Thursday, July 14, 2011

Greek Debt Deadlock Spreads Fears

Wall Street Journal
July 14, 2011

Top euro-zone politicians, engaged for months in a string of meetings that have failed to bring agreement on how to provide more aid to Greece, are trying furiously to stamp out the flames of contagion licking at Italy and Spain.

Fears have also ricocheted elsewhere: Ireland's prime minister said Wednesday in his parliament that it was time for European Union leaders to "grasp the nettle" of the debt crisis, adding that Moody's Investor Service's move late Tuesday downgrading Ireland's debt to junk status was caused by the bloc's failure to respond adequately.

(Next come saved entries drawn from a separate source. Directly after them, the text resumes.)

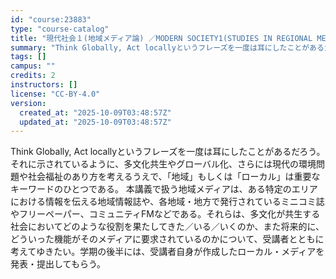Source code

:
 ```yaml
---
id: "course:23883"
type: "course-catalog"
title: "現代社会１(地域メディア論) ／MODERN SOCIETY1(STUDIES IN REGIONAL MEDIA)"
summary: "Think Globally, Act locallyというフレーズを一度は耳にしたことがあるだろう。それに示されているように、多文化共生やグローバル化、さらには現代の環境問題や社会福祉のあり方を考えるうえで、「地域」もしくは「ローカル」は…"
tags: []
campus: ""
credits: 2
instructors: []
license: "CC-BY-4.0"
version:
  created_at: "2025-10-09T03:48:57Z"
  updated_at: "2025-10-09T03:48:57Z"
---
```

Think Globally, Act locallyというフレーズを一度は耳にしたことがあるだろう。それに示されているように、多文化共生やグローバル化、さらには現代の環境問題や社会福祉のあり方を考えるうえで、「地域」もしくは「ローカル」は重要なキーワードのひとつである。 本講義で扱う地域メディアは、ある特定のエリアにおける情報を伝える地域情報誌や、各地域・地方で発行されているミニコミ誌やフリーペーパー、コミュニティFMなどである。それらは、多文化が共生する社会においてどのような役割を果たしてきた／いる／いくのか、また将来的に、どういった機能がそのメディアに要求されているのかについて、受講者とともに考えてゆきたい。学期の後半には、受講者自身が作成したローカル・メディアを発表・提出してもらう。
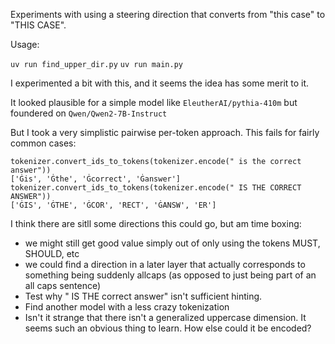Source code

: Experiments with using a steering direction that converts from "this case" to "THIS CASE".

Usage:

`uv run find_upper_dir.py`
`uv run main.py`

I experimented a bit with this, and it seems the idea has some merit to it.

It looked plausible for a simple model like `EleutherAI/pythia-410m` but foundered on `Qwen/Qwen2-7B-Instruct`

But I took a very simplistic pairwise per-token approach. This fails for fairly common cases:

```
tokenizer.convert_ids_to_tokens(tokenizer.encode(" is the correct answer"))
['Ġis', 'Ġthe', 'Ġcorrect', 'Ġanswer']
tokenizer.convert_ids_to_tokens(tokenizer.encode(" IS THE CORRECT ANSWER"))
['ĠIS', 'ĠTHE', 'ĠCOR', 'RECT', 'ĠANSW', 'ER']
```

I think there are sitll some directions this could go, but am time boxing:
* we might still get good value simply out of only using the tokens MUST, SHOULD, etc
* we could find a direction in a later layer that actually corresponds to something being suddenly allcaps (as opposed to just being part of an all caps sentence)
* Test why " IS THE correct answer" isn't sufficient hinting.
* Find another model with a less crazy tokenization
* Isn't it strange that there isn't a generalized uppercase dimension. It seems such an obvious thing to learn. How else could it be encoded?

European leaders are planning an emergency summit in coming days on Greece's intractable debt problem, according to people familiar with the matter. The country's soaring debt pile shows no signs of shrinking, and the euro zone's solution so far, which has been to keep lending Greece money that private financial markets won't provide, hasn't changed that.

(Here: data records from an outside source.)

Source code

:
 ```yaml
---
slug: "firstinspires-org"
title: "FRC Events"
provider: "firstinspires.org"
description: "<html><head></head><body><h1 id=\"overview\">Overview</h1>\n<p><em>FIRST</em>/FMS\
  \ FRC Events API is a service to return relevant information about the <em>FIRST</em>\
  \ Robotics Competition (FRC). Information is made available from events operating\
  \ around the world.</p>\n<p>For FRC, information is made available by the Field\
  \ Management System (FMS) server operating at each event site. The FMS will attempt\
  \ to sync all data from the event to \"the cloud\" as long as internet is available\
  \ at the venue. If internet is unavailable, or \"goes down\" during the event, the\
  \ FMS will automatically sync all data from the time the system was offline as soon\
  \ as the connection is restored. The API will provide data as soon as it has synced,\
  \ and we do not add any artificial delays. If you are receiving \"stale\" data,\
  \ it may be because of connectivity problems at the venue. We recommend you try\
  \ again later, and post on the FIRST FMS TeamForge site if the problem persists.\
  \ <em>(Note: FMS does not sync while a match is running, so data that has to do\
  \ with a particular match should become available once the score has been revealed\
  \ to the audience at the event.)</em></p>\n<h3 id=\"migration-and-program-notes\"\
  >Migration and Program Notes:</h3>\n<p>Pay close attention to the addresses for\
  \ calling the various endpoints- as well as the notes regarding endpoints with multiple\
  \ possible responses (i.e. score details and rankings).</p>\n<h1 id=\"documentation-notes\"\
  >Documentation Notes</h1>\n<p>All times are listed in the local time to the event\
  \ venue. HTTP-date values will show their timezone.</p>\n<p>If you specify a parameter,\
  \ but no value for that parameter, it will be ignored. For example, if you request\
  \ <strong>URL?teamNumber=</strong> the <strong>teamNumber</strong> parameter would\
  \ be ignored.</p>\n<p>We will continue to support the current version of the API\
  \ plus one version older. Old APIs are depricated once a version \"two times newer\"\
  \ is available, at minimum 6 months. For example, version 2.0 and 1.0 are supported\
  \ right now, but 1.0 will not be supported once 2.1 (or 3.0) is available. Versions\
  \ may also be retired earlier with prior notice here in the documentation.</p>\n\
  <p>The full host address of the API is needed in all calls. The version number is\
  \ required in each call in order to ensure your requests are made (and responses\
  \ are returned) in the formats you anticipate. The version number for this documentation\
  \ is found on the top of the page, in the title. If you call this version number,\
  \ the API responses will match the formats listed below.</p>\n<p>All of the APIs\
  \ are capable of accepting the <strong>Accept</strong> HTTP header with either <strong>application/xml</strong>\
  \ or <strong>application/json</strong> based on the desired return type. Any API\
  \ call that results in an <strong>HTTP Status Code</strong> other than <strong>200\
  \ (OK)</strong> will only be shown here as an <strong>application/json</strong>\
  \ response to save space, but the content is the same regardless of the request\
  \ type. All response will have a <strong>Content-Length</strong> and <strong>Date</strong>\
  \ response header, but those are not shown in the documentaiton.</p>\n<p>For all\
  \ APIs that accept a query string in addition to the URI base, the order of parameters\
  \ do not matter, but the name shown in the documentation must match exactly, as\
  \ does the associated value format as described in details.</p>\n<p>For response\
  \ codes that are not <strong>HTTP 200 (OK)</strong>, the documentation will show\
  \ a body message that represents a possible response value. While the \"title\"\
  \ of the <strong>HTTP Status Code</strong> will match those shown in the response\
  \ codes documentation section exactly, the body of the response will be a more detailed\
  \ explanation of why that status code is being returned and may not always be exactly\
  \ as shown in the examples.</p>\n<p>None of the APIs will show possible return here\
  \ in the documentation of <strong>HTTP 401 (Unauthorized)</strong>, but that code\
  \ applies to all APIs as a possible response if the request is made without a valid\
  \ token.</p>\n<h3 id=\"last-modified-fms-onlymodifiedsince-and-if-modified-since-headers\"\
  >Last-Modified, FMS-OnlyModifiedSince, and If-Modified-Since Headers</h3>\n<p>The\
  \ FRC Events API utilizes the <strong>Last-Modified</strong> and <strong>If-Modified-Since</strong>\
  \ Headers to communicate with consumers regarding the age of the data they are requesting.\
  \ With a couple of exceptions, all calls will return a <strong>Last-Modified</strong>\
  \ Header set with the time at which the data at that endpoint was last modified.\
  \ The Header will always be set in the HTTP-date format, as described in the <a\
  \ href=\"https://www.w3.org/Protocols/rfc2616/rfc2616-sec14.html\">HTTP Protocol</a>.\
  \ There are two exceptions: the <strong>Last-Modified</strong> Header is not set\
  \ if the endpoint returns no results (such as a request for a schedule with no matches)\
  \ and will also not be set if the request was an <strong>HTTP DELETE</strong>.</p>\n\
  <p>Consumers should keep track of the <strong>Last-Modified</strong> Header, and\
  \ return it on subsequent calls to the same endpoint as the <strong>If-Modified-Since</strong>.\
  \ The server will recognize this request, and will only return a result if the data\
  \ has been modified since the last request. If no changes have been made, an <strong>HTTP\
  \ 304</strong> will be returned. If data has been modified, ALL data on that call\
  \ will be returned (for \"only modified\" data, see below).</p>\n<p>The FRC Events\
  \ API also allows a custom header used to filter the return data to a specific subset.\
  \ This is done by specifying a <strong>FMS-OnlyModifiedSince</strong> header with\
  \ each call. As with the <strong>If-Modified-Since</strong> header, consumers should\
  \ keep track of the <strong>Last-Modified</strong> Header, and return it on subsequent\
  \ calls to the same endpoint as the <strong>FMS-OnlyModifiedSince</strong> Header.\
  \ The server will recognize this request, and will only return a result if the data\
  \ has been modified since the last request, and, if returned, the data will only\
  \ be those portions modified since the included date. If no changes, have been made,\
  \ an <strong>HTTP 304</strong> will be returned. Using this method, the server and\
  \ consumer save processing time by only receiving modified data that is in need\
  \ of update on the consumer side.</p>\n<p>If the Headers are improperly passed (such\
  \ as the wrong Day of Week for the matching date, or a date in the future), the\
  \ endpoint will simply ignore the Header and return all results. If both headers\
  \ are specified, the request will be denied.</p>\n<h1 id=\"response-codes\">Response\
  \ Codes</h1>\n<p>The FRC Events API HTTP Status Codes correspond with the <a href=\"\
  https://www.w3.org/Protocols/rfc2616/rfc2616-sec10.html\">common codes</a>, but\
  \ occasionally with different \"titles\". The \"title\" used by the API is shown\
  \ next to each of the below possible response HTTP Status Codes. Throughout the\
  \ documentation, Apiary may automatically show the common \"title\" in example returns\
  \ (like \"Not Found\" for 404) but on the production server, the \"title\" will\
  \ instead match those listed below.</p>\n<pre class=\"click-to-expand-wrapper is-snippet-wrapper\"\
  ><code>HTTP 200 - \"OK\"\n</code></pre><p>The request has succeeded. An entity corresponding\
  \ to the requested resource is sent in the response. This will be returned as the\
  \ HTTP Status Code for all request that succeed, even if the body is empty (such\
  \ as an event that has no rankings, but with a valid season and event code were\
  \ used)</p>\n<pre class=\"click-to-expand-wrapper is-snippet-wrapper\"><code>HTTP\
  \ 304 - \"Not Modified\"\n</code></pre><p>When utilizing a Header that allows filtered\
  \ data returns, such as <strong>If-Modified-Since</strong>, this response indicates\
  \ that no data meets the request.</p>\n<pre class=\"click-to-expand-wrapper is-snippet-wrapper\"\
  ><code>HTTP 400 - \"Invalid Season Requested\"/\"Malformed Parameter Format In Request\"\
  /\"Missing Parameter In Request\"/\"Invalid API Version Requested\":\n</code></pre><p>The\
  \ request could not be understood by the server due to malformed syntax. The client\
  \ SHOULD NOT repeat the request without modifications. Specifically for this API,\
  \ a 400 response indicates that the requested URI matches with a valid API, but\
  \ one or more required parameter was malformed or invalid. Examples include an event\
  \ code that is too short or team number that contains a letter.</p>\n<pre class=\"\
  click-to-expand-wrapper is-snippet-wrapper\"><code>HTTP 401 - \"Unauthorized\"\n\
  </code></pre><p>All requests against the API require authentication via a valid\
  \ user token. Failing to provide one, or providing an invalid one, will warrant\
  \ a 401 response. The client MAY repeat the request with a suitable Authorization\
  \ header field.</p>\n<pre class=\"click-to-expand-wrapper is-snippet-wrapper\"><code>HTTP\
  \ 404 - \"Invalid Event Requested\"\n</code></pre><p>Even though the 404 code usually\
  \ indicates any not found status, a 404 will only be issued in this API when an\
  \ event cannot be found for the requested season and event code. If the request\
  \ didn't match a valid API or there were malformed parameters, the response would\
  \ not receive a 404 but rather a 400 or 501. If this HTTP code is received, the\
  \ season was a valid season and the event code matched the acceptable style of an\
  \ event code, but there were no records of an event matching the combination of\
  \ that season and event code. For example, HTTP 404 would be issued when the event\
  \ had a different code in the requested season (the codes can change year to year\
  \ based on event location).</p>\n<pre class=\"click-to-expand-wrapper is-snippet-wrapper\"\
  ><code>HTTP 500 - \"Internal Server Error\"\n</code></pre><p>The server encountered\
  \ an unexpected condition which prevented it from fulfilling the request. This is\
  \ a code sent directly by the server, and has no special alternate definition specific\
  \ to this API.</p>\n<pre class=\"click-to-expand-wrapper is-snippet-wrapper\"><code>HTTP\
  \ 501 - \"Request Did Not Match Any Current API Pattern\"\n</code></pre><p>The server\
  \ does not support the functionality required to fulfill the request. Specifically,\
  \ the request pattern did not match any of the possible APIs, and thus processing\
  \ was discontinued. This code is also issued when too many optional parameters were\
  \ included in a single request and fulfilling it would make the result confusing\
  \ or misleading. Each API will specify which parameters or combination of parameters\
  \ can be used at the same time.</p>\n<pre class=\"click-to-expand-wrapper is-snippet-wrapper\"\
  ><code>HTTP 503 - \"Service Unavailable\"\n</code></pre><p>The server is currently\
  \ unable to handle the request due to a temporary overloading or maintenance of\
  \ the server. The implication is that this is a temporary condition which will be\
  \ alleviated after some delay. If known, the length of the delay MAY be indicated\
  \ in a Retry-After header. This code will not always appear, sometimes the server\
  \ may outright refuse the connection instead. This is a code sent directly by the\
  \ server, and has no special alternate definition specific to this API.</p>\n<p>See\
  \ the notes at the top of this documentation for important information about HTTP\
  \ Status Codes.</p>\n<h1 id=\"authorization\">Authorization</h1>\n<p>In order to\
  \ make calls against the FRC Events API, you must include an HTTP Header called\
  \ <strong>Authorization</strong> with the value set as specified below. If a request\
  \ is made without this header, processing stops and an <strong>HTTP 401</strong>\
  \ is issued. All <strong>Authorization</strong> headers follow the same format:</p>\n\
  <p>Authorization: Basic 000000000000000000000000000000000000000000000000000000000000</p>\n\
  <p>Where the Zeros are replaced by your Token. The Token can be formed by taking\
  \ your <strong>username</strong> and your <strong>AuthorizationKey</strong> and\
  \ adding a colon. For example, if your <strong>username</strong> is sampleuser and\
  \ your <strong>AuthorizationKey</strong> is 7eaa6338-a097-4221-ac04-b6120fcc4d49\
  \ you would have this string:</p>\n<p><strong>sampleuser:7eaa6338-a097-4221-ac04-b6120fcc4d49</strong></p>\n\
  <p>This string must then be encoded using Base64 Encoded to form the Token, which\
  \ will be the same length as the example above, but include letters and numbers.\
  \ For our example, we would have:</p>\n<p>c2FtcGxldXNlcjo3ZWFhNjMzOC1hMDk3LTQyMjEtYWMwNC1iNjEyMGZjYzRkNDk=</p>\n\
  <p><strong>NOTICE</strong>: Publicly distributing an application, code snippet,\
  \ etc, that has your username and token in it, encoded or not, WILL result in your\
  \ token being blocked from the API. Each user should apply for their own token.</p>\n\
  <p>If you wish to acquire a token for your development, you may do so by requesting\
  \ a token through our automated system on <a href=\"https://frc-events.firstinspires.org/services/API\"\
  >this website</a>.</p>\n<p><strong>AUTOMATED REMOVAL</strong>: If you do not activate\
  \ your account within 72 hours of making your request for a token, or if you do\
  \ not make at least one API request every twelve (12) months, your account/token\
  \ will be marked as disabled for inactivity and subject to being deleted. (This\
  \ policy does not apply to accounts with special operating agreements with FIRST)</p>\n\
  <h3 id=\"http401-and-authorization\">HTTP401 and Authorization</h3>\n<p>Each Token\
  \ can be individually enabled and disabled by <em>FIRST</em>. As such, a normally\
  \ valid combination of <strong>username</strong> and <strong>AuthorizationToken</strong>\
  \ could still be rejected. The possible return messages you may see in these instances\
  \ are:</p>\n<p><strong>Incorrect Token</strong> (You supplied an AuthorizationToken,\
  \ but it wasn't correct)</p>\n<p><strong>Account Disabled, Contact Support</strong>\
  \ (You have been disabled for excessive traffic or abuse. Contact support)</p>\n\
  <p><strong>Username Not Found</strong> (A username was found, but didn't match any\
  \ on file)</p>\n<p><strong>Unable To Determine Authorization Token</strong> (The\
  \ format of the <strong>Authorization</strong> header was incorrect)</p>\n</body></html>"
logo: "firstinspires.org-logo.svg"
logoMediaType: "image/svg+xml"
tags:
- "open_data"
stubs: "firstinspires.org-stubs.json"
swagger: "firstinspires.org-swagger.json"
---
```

What EU leaders once ruled out—a default by a euro-zone nation—has firmly entered the sphere of the possible.

Some form of action to cut Greece's debt load by handing losses to its creditors may be the only option left to prevent that debt from spiraling out of control. "We are more and more moving toward a recognition that some form of restructuring is inevitable," says Fabian Zuleeg, chief economist of the European Policy Centre, a Brussels think tank. "The volume of debt is not manageable."